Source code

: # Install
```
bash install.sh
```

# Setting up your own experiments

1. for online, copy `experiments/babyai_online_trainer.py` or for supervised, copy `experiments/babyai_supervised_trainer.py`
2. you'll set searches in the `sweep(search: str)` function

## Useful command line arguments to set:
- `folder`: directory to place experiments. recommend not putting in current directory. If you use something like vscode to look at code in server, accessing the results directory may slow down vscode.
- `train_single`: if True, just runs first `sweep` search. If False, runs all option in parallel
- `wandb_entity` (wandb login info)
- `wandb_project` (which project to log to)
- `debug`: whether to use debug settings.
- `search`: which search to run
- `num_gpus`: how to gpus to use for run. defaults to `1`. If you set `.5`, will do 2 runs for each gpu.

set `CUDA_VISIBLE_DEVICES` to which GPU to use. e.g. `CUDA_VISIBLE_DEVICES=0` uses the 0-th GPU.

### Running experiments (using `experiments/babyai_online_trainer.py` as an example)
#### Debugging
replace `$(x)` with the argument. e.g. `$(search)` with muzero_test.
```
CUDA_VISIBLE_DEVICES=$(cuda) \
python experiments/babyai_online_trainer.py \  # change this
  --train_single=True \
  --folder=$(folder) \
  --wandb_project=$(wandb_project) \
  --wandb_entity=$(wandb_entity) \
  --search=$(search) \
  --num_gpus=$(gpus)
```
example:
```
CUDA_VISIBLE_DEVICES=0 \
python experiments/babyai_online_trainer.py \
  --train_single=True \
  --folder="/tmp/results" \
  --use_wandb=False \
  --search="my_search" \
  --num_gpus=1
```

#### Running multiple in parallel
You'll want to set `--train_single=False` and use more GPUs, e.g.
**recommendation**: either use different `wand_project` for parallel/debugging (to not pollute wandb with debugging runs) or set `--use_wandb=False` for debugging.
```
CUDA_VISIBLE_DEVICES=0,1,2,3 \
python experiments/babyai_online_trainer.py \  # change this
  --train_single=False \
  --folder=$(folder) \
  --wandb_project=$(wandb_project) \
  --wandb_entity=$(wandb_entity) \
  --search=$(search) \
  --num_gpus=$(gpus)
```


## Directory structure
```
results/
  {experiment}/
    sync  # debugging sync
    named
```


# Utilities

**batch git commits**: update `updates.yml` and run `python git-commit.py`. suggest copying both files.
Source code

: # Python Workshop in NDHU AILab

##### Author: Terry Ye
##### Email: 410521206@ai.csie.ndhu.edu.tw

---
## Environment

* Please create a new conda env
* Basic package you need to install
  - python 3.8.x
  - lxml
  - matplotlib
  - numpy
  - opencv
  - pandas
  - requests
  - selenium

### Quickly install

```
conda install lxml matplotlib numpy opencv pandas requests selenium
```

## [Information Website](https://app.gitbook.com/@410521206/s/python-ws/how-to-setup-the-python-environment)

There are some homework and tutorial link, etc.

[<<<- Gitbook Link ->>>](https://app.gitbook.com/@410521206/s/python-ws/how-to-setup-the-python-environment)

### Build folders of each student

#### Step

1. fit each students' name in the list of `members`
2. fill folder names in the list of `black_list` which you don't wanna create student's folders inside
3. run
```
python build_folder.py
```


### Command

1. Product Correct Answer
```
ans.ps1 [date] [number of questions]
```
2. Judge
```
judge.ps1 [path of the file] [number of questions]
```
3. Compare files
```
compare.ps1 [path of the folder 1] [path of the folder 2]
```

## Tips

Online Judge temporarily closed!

---

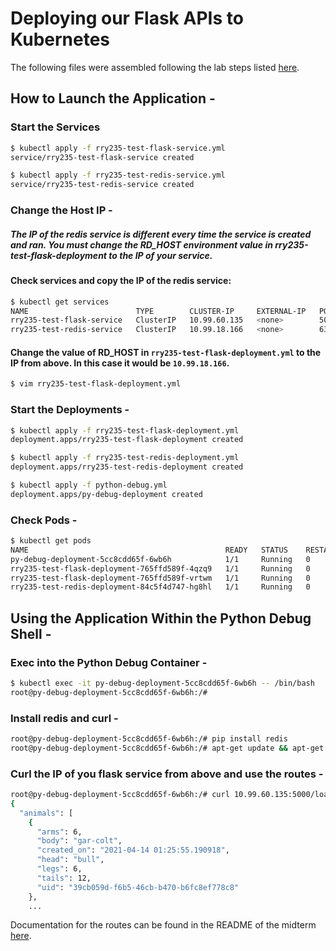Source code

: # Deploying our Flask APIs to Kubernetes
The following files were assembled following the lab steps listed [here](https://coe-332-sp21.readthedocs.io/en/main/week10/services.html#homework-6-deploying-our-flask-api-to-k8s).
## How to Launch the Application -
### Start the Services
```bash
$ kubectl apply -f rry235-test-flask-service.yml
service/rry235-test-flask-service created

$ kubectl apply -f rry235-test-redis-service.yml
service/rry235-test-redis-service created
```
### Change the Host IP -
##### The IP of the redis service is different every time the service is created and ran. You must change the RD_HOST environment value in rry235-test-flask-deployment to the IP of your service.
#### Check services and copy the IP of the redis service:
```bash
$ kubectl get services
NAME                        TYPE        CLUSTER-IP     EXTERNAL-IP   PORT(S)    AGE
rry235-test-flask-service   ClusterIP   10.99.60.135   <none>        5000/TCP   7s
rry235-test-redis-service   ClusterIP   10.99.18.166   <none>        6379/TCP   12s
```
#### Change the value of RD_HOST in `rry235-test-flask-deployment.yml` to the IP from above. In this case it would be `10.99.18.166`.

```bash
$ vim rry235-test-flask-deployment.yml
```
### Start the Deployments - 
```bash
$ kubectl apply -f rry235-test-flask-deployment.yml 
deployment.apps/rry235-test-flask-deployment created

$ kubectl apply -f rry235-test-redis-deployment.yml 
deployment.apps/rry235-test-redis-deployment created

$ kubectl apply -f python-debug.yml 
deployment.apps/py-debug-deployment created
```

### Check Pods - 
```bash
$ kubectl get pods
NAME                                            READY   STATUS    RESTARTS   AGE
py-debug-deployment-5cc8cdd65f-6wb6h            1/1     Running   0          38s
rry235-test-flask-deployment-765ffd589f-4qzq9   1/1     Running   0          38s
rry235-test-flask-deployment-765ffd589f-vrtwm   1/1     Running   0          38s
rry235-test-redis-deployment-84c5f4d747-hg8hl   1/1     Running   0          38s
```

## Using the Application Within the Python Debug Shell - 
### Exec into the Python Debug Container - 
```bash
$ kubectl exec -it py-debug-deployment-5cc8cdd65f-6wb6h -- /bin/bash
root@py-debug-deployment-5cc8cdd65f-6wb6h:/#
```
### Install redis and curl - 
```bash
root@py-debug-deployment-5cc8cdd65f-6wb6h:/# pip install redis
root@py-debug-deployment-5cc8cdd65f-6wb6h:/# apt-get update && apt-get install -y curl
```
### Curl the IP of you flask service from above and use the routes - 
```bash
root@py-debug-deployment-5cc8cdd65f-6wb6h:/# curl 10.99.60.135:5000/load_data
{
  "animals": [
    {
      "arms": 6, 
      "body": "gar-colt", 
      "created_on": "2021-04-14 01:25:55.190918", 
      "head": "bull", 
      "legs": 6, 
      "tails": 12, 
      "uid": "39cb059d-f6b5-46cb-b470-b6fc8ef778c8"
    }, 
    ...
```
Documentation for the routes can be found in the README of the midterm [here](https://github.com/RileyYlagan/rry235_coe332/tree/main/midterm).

--

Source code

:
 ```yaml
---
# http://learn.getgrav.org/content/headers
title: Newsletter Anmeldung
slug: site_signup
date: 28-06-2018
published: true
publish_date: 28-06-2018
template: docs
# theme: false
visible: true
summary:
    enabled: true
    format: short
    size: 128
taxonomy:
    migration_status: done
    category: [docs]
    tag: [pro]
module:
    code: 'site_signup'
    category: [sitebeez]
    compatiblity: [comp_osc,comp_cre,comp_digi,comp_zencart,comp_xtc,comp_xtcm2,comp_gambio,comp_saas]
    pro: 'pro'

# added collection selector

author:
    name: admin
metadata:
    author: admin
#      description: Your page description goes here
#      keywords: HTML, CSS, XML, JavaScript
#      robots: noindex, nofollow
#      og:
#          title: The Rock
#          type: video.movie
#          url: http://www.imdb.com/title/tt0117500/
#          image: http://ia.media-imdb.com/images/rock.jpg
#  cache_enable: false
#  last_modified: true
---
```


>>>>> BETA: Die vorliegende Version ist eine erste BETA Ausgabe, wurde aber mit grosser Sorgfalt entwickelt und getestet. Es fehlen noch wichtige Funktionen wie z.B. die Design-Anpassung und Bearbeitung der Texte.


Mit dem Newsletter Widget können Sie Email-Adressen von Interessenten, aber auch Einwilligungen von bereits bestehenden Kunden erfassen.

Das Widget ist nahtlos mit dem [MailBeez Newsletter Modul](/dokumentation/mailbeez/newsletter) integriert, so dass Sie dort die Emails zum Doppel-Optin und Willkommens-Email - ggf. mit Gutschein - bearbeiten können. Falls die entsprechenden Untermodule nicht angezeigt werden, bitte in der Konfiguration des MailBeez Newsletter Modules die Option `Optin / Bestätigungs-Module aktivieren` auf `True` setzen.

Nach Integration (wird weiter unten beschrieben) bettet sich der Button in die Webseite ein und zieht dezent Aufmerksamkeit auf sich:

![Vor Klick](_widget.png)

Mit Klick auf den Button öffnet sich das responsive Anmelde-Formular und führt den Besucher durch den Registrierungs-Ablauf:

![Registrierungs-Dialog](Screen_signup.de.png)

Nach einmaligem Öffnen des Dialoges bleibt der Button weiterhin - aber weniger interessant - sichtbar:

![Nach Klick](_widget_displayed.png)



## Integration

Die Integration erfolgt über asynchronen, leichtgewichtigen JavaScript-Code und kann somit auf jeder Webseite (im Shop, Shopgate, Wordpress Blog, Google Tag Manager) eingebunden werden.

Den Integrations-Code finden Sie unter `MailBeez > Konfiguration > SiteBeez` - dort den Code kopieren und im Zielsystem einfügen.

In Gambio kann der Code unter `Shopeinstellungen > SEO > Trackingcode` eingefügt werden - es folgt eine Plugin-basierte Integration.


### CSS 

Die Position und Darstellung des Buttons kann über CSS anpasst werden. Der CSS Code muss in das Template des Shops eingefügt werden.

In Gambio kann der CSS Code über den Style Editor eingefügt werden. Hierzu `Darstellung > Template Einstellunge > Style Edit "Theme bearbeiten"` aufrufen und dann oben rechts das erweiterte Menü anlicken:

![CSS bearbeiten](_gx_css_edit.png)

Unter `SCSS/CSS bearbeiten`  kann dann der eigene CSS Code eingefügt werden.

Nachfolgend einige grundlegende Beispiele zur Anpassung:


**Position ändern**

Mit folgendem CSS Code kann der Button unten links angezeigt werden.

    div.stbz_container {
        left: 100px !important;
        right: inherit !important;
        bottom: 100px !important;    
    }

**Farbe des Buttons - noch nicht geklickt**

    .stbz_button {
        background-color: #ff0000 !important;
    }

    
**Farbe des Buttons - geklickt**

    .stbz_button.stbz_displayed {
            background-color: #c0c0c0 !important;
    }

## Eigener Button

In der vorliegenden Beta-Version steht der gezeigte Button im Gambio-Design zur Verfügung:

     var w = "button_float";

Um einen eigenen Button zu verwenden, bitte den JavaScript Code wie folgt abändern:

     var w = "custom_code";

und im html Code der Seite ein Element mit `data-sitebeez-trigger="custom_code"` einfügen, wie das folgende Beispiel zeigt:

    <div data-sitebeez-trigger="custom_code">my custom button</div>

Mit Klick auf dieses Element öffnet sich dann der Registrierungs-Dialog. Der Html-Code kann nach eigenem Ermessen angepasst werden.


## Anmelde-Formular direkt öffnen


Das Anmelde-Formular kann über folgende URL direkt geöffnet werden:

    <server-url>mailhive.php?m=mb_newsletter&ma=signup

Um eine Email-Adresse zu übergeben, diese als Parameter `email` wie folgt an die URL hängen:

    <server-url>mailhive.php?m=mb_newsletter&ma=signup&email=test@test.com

§ Work to be completed:
Please transcribe exactly the lines above from the line that has "### Quickly install" up to and including the line that has "Online Judge temporarily closed!"; no other line belongs in the answer.

§ Answer to the problem:
### Quickly install

```
conda install lxml matplotlib numpy opencv pandas requests selenium
```

## [Information Website](https://app.gitbook.com/@410521206/s/python-ws/how-to-setup-the-python-environment)

There are some homework and tutorial link, etc.

[<<<- Gitbook Link ->>>](https://app.gitbook.com/@410521206/s/python-ws/how-to-setup-the-python-environment)

### Build folders of each student

#### Step

1. fit each students' name in the list of `members`
2. fill folder names in the list of `black_list` which you don't wanna create student's folders inside
3. run
```
python build_folder.py
```


### Command

1. Product Correct Answer
```
ans.ps1 [date] [number of questions]
```
2. Judge
```
judge.ps1 [path of the file] [number of questions]
```
3. Compare files
```
compare.ps1 [path of the folder 1] [path of the folder 2]
```

## Tips

Online Judge temporarily closed!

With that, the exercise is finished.